Many sportsmen are willing to wait a long time for the opportunity to go on what might be considered a trophy deer hunt, and for local sportsman Brian Gunnoe, it took a decade before he drew a coveted mule deer tag in Northern Arizona.
Gunnoe had been applying for an Arizona Strip (Unit 13B) tag for many years after hearing and seeing some of the bucks that some lucky local sportsmen have taken there in the past. But each year, he got the same message from Game and Fish -unsuccessful in the draw.
This year, he decided to apply for another unit. He chose to apply for the late hunt in Unit 12B, which is located north of the Kaibab and whose northern boundary is the Utah state line.
There aren't many tags issued for the hunt, which is considered by many to be one of the top-five mule deer hunts in the state. This year, there were just 65 tags issued.
Gunnoe knew that the odds to draw one of these tags weren't going to be good. The odds are less than 5 percent, and well over 2,000 sportsmen regularly apply for the limited number of tags. But it was still better than the Strip, where the draw success is less than 1 percent, with more than 4,000 hunters annually applying for those limited tags.
But having accumulated 12 bonus points (10 unsuccessful draw points plus 1 loyalty point plus 1 hunter education point) finally turned the tide for the local hunter when he was notified in July that he had drawn Tag No. 13 for the 10-day hunt, which started in late November.
When asked why he applied for Unit 12B instead of another unit, Gunnoe replied, "I always wanted to hunt there."
Problem was, Gunnoe had never been there before, so going to hunt this unit was going to present a number of challenges.
Gunnoe's friend, Gary Martin, had hunted this unit a number of years ago, and as luck would have it, I was going to be guiding a hunter on the early hunt in 12B, so I invited Gunnoe to come along on that hunt and learn the unit.
In late October, Gunnoe made the trip to the unit and set up his camp.
Though my deer hunt lasted just one day, I was able to show him some of the areas where I felt he should look when his hunt opened in late November.
Unit 12B is not like a lot of units in Northern Arizona. About 90 percent of the deer there in November actually live most of the time in southern Utah.

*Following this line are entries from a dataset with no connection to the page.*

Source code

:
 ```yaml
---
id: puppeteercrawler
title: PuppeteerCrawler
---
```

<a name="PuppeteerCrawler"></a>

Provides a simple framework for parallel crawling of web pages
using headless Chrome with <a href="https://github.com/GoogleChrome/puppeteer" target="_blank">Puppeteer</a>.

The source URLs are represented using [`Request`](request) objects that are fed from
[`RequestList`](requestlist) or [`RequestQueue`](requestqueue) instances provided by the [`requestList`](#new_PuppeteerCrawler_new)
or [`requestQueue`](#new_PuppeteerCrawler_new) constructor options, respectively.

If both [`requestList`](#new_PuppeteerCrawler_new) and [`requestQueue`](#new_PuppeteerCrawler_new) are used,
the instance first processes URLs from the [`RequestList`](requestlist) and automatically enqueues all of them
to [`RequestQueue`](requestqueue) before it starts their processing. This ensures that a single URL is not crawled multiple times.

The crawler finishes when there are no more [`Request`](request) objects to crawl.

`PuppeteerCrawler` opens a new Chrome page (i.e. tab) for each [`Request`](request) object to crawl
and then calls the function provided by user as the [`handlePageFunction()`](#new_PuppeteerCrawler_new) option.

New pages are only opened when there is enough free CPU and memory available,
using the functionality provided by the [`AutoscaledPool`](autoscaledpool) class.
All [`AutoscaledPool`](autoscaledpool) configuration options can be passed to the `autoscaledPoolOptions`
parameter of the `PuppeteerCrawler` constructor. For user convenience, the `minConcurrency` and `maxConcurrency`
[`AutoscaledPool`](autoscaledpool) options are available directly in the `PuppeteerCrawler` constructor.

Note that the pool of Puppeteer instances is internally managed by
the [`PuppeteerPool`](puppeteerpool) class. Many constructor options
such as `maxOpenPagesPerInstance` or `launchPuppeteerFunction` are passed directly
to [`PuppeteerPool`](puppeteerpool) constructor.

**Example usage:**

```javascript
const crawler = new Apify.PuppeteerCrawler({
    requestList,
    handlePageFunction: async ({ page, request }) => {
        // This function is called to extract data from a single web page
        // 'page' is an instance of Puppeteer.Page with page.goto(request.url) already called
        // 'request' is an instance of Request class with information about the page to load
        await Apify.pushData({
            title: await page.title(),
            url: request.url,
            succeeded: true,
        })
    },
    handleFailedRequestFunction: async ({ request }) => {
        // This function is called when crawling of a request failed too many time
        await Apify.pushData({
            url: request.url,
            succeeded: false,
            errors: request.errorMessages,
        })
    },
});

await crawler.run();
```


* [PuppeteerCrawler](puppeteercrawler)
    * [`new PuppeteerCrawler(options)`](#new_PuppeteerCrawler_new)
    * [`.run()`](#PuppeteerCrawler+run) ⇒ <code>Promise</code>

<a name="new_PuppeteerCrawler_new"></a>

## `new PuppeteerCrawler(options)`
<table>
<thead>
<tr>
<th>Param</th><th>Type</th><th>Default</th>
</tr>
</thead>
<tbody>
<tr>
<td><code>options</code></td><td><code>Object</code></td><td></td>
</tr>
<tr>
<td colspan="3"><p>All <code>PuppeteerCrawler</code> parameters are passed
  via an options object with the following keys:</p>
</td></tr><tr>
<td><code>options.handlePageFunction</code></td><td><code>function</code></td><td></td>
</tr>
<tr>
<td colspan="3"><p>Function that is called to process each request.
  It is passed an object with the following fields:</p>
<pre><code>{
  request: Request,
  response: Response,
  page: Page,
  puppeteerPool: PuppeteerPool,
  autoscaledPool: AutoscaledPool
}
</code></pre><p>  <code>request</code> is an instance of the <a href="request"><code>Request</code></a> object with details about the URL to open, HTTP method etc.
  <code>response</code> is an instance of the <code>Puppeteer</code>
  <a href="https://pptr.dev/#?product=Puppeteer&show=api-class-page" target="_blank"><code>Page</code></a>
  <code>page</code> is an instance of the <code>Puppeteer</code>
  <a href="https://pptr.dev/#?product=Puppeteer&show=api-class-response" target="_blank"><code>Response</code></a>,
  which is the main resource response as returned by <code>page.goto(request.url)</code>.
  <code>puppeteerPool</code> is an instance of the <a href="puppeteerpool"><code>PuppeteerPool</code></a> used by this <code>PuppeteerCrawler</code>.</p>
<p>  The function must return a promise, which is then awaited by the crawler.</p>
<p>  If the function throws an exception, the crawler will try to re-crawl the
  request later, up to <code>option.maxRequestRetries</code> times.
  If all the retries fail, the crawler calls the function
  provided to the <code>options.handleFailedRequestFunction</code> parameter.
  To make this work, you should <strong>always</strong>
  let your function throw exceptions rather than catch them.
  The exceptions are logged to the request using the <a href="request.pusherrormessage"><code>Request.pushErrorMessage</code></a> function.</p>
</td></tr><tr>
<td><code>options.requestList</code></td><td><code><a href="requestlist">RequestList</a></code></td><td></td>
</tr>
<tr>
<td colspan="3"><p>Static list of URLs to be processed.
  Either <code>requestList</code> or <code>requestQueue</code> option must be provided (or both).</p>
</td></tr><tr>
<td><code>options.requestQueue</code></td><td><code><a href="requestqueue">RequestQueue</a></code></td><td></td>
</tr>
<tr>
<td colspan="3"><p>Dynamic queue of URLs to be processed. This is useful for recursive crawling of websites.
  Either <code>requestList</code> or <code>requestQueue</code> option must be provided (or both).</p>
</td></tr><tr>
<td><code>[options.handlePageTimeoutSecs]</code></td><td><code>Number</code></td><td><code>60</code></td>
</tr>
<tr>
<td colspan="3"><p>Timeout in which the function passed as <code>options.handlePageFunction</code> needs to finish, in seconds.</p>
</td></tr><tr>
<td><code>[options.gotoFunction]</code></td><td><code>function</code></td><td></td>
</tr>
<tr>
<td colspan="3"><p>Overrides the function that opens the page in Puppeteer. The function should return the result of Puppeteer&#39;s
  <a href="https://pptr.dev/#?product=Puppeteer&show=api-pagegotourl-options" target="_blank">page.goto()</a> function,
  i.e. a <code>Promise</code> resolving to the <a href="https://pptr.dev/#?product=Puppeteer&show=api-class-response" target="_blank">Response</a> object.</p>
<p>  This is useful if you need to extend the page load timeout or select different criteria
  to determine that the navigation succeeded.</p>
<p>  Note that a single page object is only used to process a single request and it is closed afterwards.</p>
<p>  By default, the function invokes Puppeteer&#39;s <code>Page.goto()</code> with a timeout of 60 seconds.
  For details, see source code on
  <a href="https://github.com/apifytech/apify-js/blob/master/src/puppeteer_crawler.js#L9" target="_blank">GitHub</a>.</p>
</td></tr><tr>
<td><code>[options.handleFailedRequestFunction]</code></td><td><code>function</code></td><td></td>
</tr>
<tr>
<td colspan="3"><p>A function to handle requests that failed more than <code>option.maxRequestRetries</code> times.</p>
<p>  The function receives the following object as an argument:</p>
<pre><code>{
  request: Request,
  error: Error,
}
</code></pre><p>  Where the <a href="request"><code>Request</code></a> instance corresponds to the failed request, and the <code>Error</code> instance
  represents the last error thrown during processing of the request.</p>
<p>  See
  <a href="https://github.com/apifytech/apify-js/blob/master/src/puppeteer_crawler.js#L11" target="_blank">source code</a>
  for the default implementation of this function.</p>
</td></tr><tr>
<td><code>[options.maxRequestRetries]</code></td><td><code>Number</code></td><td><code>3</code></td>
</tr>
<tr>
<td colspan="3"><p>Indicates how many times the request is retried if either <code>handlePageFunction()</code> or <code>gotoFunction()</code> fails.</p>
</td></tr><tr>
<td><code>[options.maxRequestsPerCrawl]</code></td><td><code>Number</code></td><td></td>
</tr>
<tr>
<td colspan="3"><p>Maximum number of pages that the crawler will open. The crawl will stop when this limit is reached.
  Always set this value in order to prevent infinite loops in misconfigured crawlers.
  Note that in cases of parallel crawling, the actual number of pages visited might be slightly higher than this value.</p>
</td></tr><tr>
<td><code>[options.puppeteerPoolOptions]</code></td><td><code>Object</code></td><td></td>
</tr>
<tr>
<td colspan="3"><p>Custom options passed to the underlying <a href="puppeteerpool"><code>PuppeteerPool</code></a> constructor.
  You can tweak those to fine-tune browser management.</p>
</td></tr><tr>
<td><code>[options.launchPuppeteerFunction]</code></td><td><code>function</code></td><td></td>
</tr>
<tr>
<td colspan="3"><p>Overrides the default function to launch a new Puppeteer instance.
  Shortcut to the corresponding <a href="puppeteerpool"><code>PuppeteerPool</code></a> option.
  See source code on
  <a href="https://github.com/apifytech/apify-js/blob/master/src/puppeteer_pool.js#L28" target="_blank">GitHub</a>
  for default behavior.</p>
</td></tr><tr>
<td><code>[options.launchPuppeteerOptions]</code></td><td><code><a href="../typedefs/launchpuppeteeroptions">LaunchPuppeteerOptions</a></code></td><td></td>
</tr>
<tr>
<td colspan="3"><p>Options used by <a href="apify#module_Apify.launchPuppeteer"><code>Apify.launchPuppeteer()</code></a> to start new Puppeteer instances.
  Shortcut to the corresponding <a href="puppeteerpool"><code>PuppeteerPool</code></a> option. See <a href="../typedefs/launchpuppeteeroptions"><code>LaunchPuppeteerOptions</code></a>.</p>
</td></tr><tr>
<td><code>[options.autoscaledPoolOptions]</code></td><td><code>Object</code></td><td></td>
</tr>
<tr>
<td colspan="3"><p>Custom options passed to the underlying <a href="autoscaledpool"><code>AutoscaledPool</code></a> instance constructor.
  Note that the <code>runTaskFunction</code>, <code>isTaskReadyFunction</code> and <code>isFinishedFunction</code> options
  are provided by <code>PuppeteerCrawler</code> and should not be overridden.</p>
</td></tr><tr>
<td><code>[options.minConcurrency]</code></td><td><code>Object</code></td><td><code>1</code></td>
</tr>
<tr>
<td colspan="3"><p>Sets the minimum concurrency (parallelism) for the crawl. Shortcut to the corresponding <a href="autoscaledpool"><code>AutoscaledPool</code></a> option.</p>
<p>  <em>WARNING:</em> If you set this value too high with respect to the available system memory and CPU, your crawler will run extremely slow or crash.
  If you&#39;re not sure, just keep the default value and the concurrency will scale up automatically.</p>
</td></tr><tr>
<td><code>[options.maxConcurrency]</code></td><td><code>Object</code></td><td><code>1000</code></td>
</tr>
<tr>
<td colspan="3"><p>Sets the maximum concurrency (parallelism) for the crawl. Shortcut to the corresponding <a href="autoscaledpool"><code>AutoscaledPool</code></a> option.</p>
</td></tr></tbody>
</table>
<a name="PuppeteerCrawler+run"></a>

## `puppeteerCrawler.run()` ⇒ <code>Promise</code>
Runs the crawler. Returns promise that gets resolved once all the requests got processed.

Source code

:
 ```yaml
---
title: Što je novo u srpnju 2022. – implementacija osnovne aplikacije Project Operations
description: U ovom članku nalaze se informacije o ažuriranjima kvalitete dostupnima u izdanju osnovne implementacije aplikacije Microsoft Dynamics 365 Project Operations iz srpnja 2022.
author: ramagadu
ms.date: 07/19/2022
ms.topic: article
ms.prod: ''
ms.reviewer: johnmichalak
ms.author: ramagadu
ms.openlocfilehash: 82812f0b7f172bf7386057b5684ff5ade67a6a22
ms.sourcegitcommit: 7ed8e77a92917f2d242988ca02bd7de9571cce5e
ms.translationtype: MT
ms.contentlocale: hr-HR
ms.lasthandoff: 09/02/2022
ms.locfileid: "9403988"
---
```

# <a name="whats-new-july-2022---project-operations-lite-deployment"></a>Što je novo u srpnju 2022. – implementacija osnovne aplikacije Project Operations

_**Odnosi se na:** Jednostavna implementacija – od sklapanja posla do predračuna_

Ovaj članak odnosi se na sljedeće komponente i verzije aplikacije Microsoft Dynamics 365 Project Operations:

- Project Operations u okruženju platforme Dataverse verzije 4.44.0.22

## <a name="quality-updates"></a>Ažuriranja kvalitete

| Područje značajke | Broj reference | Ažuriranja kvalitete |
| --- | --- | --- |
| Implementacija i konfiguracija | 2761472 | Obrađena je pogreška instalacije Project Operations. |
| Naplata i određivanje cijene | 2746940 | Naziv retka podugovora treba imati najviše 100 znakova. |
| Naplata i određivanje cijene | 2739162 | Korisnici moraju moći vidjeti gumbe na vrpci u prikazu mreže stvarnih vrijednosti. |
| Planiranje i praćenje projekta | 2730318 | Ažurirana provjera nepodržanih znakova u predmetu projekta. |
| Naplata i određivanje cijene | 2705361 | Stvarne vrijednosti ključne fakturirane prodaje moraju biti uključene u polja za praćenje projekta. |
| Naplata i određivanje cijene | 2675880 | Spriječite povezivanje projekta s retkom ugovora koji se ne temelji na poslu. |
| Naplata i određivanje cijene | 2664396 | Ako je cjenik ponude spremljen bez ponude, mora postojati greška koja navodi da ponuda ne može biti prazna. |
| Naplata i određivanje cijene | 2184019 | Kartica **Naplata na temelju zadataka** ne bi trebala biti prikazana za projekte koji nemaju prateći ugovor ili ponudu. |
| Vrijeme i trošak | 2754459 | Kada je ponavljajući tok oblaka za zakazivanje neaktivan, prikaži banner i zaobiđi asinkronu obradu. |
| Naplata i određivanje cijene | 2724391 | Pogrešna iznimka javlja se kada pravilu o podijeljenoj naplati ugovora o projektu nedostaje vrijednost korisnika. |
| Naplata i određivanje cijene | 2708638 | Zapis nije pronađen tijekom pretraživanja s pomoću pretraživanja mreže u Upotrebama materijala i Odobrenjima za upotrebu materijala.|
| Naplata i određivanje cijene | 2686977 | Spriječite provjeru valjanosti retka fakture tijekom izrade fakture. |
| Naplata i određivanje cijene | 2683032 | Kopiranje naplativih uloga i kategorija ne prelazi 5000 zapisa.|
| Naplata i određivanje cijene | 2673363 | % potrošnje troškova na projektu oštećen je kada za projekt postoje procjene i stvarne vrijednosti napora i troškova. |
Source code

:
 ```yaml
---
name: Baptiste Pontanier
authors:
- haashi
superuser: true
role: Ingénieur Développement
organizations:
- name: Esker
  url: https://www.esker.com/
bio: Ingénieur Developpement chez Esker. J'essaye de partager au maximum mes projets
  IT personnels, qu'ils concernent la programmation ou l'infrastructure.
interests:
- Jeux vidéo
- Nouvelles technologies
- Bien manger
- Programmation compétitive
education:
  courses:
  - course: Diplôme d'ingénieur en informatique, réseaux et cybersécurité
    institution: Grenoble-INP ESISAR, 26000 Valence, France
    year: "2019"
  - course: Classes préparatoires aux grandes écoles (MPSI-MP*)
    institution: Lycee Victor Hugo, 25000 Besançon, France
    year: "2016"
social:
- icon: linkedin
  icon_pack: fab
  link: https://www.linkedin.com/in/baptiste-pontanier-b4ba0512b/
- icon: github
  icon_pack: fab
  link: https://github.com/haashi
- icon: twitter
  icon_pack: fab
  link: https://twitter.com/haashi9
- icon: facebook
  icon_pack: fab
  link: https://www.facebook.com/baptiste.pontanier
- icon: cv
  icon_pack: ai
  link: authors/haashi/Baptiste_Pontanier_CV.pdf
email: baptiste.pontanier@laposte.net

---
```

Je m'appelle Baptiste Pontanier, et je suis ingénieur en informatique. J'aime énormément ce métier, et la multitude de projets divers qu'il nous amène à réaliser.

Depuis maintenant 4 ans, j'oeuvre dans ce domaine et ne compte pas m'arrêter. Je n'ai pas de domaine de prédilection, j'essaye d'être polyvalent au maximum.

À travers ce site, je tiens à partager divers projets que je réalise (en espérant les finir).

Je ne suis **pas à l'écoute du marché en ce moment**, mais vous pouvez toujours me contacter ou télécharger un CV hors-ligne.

Each year, a tremendous number of deer migrate into the unit for the winter to escape the deep snows than can accumulate in southern Utah.
A small percentage of the deer also migrate into the unit from the north end of the Kaibab, so there is always the chance to see a good buck on this hunt.
Going on the hunt with Brian was his 14-year-old daughter, Ty, and his friend, Gary. Their plan was to either set up on waters or to glass from high points.
During the time of the hunt, many bucks in the area were starting into the rut.
In the first several days of the hunt, Gunnoe and Martin saw 18 bucks, though none of them were the age class that Gunnoe was looking for.
On the second day, however, they glassed up a huge buck with some does, but another hunter driving on a nearby road spooked the deer and they never located him again.
On day three, they were out glassing and spotted a wide 3-by-2 buck, but Gunnoe decided to pass on him.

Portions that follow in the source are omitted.